Preoperative oxaliplatin does not shrink rectal tumors
Version of Record online: 20 AUG 2009
Copyright © 2009 American Cancer Society
Volume 115, Issue 17, pages 3818–3819, 1 September 2009
How to Cite
Printz, C. (2009), Preoperative oxaliplatin does not shrink rectal tumors. Cancer, 115: 3818–3819. doi: 10.1002/cncr.24642
- Issue online: 20 AUG 2009
- Version of Record online: 20 AUG 2009
Preoperative Oxaliplatin Does Not Shrink Rectal Tumors
Adding oxaliplatin (Eloxatin) to standard preoperative radiochemotherapy does not lead to tumor shrinkage in patients with locally advanced rectal cancer, according to a large, multicenter, phase 3 Italian study presented at the 2009 ASCO Annual Meeting. Still, researchers say the drug may reduce the number of distant metastases, according to preliminary data. Oxaliplatin is used commonly in patients with more advanced colon and rectal cancer and has been effective in treating these patients.

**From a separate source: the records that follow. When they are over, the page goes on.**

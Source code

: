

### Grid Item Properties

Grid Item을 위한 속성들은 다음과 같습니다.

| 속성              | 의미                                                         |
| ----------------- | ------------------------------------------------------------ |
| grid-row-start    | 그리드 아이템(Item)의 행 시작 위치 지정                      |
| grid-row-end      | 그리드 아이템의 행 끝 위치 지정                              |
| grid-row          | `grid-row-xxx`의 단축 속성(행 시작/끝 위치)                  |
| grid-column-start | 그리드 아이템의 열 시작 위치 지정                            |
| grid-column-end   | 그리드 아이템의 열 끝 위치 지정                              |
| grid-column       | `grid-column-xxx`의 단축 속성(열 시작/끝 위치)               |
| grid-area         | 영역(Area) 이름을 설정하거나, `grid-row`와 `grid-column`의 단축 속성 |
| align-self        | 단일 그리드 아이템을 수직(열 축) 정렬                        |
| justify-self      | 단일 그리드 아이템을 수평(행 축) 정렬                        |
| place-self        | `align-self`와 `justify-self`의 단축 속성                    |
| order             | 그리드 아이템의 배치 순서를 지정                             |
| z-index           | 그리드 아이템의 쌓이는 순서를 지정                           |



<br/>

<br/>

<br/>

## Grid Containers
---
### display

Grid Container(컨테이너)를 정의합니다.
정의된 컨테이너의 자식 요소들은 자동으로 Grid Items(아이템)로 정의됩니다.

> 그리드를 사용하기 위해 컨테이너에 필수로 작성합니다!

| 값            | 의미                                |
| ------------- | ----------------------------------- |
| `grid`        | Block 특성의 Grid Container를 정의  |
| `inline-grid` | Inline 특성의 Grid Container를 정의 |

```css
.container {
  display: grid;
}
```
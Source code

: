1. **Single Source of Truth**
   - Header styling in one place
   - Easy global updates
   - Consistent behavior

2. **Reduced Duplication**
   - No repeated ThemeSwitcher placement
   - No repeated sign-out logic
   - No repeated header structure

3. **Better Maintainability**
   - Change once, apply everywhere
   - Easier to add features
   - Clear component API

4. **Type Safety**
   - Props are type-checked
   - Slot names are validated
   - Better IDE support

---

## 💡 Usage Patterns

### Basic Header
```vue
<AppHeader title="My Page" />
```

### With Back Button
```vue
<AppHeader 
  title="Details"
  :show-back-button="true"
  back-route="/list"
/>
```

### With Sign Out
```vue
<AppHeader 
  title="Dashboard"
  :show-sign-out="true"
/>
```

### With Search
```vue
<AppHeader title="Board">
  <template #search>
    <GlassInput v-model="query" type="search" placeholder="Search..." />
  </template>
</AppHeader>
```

The trial involved 747 patients with locally advanced rectal cancer who were randomized to receive standard preoperative therapy or the standard plus oxaliplatin. No significant differences were found between the 2 groups in terms of tumor reduction or the number of patients who had cancer in the lymph nodes. The proportion of patients who could have conservative surgeries also was similar in both groups. Researchers did find, however, that only 0.5% (2) of patients in the oxaliplatin group had distant metastases, whereas 3% (11 patients) had them in the control arm.
The difference between the 2 groups is significant enough to suggest that lack of tumor shrinkage does not necessarily mean the drug does not have an effect on micrometastases at distant sites, notes Carol Aschele, MD, PhD, attending physician and lead clinician in colorectal/gastrointestinal cancer in the Department of Medical Oncology and Cancer Prevention at E.O.Ospedali Galliera in Genoa, Italy and the study's first author. He adds the additional follow-up is needed to determine whether oxaliplatin will play a role in recurrence or survival rates.